- _Goal of the exercise_
Read through the entries below and return each line with the word "карту".

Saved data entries
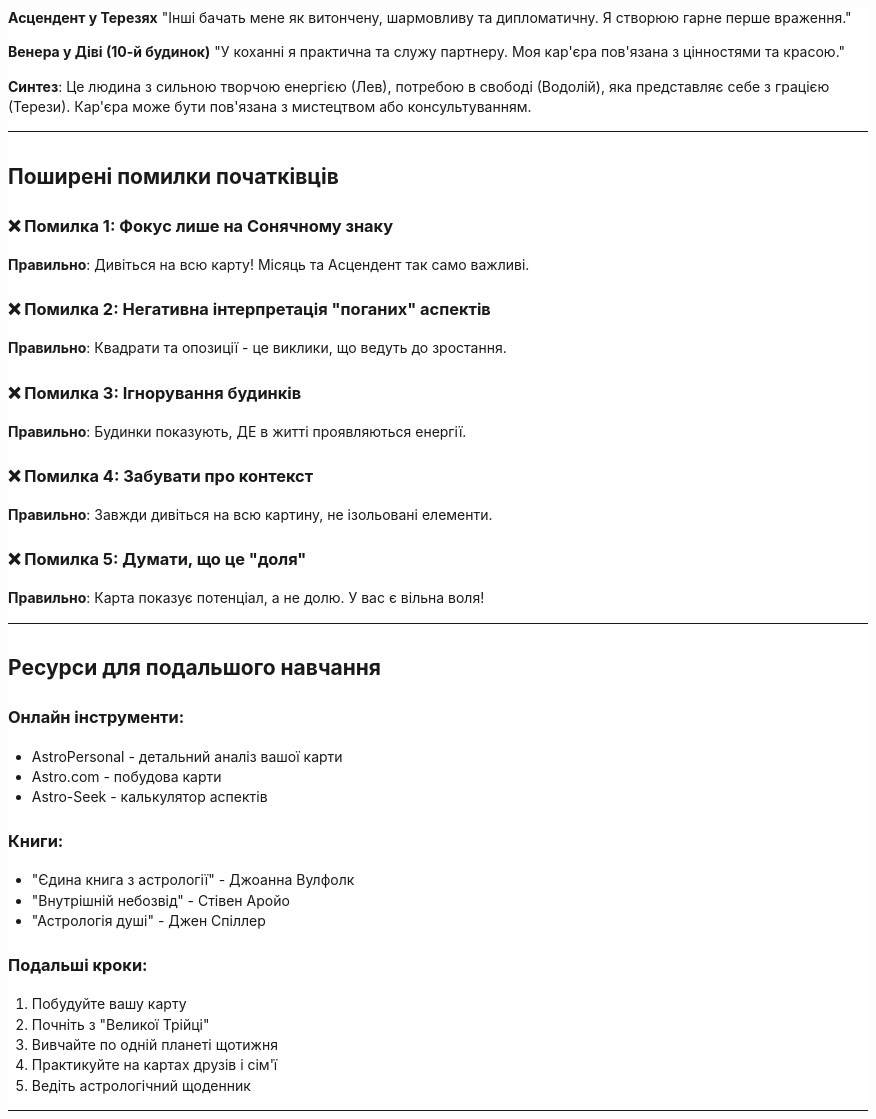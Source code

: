 **Асцендент у Терезях**
"Інші бачать мене як витончену, шармовливу та дипломатичну. Я створюю гарне перше враження."

**Венера у Діві (10-й будинок)**
"У коханні я практична та служу партнеру. Моя кар'єра пов'язана з цінностями та красою."

**Синтез**: Це людина з сильною творчою енергією (Лев), потребою в свободі (Водолій), яка представляє себе з грацією (Терези). Кар'єра може бути пов'язана з мистецтвом або консультуванням.

---

## Поширені помилки початківців

### ❌ Помилка 1: Фокус лише на Сонячному знаку
**Правильно**: Дивіться на всю карту! Місяць та Асцендент так само важливі.

### ❌ Помилка 2: Негативна інтерпретація "поганих" аспектів
**Правильно**: Квадрати та опозиції - це виклики, що ведуть до зростання.

### ❌ Помилка 3: Ігнорування будинків
**Правильно**: Будинки показують, ДЕ в житті проявляються енергії.

### ❌ Помилка 4: Забувати про контекст
**Правильно**: Завжди дивіться на всю картину, не ізольовані елементи.

### ❌ Помилка 5: Думати, що це "доля"
**Правильно**: Карта показує потенціал, а не долю. У вас є вільна воля!

---

## Ресурси для подальшого навчання

### Онлайн інструменти:
- AstroPersonal - детальний аналіз вашої карти
- Astro.com - побудова карти
- Astro-Seek - калькулятор аспектів

### Книги:
- "Єдина книга з астрології" - Джоанна Вулфолк
- "Внутрішній небозвід" - Стівен Аройо
- "Астрологія душі" - Джен Спіллер

### Подальші кроки:
1. Побудуйте вашу карту
2. Почніть з "Великої Трійці"
3. Вивчайте по одній планеті щотижня
4. Практикуйте на картах друзів і сім'ї
5. Ведіть астрологічний щоденник

---
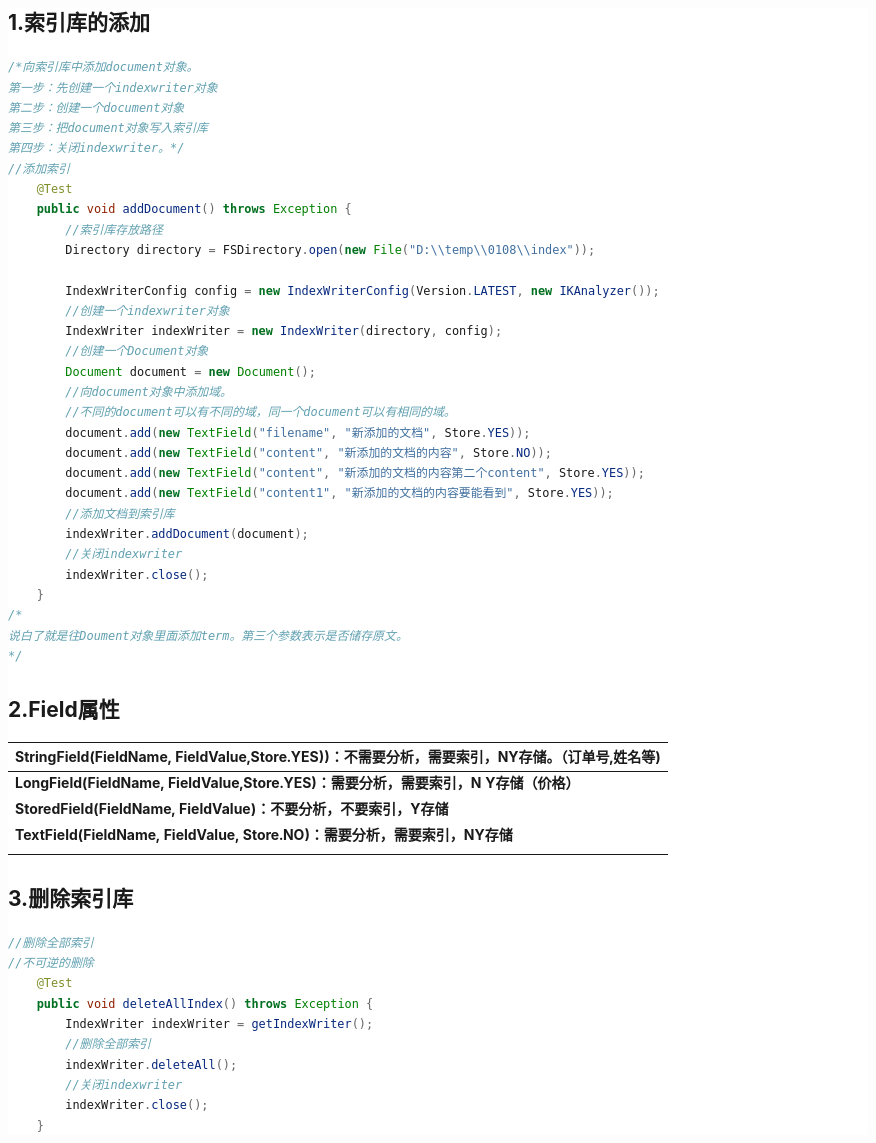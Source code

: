 ## 1.索引库的添加

```java
/*向索引库中添加document对象。
第一步：先创建一个indexwriter对象
第二步：创建一个document对象
第三步：把document对象写入索引库
第四步：关闭indexwriter。*/
//添加索引
	@Test
	public void addDocument() throws Exception {
		//索引库存放路径
		Directory directory = FSDirectory.open(new File("D:\\temp\\0108\\index"));
		
		IndexWriterConfig config = new IndexWriterConfig(Version.LATEST, new IKAnalyzer());
		//创建一个indexwriter对象
		IndexWriter indexWriter = new IndexWriter(directory, config);
		//创建一个Document对象
		Document document = new Document();
		//向document对象中添加域。
		//不同的document可以有不同的域，同一个document可以有相同的域。
		document.add(new TextField("filename", "新添加的文档", Store.YES));
		document.add(new TextField("content", "新添加的文档的内容", Store.NO));
		document.add(new TextField("content", "新添加的文档的内容第二个content", Store.YES));
		document.add(new TextField("content1", "新添加的文档的内容要能看到", Store.YES));
		//添加文档到索引库
		indexWriter.addDocument(document);
		//关闭indexwriter
		indexWriter.close();
	}
/*
说白了就是往Doument对象里面添加term。第三个参数表示是否储存原文。
*/
```

## 2.Field属性

| StringField(FieldName, FieldValue,Store.YES))：不需要分析，需要索引，NY存储。（订单号,姓名等) |
| ------------------------------------------------------------ |
| **LongField(FieldName, FieldValue,Store.YES)：需要分析，需要索引，N Y存储（价格）** |
| **StoredField(FieldName, FieldValue)：不要分析，不要索引，Y存储** |
| **TextField(FieldName, FieldValue, Store.NO)：需要分析，需要索引，NY存储** |
|                                                              |

## 3.删除索引库

```java
//删除全部索引
//不可逆的删除
	@Test
	public void deleteAllIndex() throws Exception {
		IndexWriter indexWriter = getIndexWriter();
		//删除全部索引
		indexWriter.deleteAll();
		//关闭indexwriter
		indexWriter.close();
	}
```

- _Solution for this exercise_
**Правильно**: Дивіться на всю карту! Місяць та Асцендент так само важливі.
1. Побудуйте вашу карту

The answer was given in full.